Madam Speaker, as always, it is a pleasure to end the week in your company, at least the parliamentary week, because, as we all know, the work of a member of parliament is never done.
I want to commend our hon. colleague for his initiative. Unfortunately, I have to advise him that we will not be able to support his bill for a number of reasons that I will try to explain.
When these issues come up we have to remember that they are dealt with in the civil code, the justice system in effect in Quebec, where equality in law for both parents is enshrined in section 587 and subsequent sections. It is called parental authority and parents are considered the tutors of their children. That comes with a number of duties and obligations. This legal reality is enshrined in our civil code and cannot be questioned unless one of the parents is found to be unreliable by a court of justice. I am not sure how relevant this bill is, at least for Quebec.
Second, a federal-provincial-territorial task force will be making recommendations concerning family law and I will have the opportunity to come back to this issue later on. It will consider the need to reform the Divorce Act. Although well-intended, I think the bill introduced by the hon. member for Prince George—Peace River is a bit premature.

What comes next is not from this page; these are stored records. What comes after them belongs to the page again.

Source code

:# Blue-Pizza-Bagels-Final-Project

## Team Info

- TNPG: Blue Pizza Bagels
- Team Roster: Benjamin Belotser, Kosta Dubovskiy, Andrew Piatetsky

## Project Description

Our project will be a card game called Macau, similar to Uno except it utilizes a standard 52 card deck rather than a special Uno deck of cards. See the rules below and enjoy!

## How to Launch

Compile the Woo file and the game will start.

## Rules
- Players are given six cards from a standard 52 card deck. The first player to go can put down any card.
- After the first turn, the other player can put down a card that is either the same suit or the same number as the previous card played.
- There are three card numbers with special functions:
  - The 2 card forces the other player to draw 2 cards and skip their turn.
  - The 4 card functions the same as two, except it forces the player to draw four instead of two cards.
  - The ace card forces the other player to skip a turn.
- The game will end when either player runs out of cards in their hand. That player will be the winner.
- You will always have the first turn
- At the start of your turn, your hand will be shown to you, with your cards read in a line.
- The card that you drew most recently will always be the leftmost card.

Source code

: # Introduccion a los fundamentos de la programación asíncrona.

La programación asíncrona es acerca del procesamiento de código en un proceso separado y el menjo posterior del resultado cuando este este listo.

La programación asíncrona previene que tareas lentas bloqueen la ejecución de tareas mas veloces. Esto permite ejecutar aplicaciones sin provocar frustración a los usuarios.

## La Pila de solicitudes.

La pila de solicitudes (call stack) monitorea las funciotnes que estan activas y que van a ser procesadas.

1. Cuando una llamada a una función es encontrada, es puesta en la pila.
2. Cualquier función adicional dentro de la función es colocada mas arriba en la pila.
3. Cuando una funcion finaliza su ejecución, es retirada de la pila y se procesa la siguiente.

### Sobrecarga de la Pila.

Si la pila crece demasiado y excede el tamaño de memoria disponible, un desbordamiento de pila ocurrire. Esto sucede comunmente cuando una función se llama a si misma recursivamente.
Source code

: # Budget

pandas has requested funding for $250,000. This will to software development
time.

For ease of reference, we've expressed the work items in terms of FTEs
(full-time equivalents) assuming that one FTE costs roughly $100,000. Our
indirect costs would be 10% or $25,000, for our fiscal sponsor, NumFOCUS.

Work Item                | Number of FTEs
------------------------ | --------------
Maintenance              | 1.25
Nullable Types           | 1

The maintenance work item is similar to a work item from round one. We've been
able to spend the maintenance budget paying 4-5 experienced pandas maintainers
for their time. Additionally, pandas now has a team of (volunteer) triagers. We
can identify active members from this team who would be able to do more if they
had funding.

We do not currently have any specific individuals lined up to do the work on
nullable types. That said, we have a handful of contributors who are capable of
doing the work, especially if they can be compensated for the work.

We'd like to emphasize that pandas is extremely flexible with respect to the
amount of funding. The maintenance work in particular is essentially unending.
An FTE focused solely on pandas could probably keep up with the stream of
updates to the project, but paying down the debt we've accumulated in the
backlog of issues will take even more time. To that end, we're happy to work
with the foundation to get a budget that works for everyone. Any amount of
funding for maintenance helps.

This also leads me to say that it is a bit illogical to have the federal government responsible for the Divorce Act, while the provinces are responsible for decrees of judicial separation, and Quebec is responsible for the celebration of marriage.
It was my pleasure to take a course in family law at the University of Ottawa a few years ago. If Michelle Giroux, my law professor, is watching, I send her greetings and want her to know I intend to make use of what she taught me.
There is some inconsistency in the distribution of jurisdictions, since one is hard pressed to find the logic behind Quebec's being able to legislate on marriage matters, particularly the formal requirements, on matters relating to the civil code and the right of judicial separation, while the federal government is responsible for divorce.
Does that mean that custody, fair access, something parents and guardians must have, is not a problem? No, let us make no mistake, it is an important issue.
It is such an important issue that, for a number of months, a joint parliamentary committee, comprising MPs and members of the other House, travelled across Canada. The committee made recommendations. It led to this report, which I want to show those in the gallery. It is called “For the Sake of the Children”.
To give an idea of the import of the phenomenon of divorce, I would like to read calmly, what I consider to be the essence of the report. I will not read too quickly, out of respect for the interpreters. I quote “Because of the high rate of divorce, over 47,000 children were affected, in 1994 and 1995—” You can see that this is a fairly recent phenomenon. The quotation continues “—by custody orders under the Divorce Act”. This is the legislation for which our colleague is seeking amendments to sections 15 and 4.
The report goes on:
As a result, more children—and younger children—are experiencing rearrangements in their households. Their parents' remarriages or other new relationships following divorce compound the complexity of these children's lives.
Dissolution of the marriage has a heavy impact on the children of the marriage. This is self-evident. Some 75% of divorced men and women remarry. Everyone has emotional needs, we all need to have someone in our lives. So 75% of people whose first marriage ended in divorce remarry, and children from first marriages have to develop relationships with step-parents.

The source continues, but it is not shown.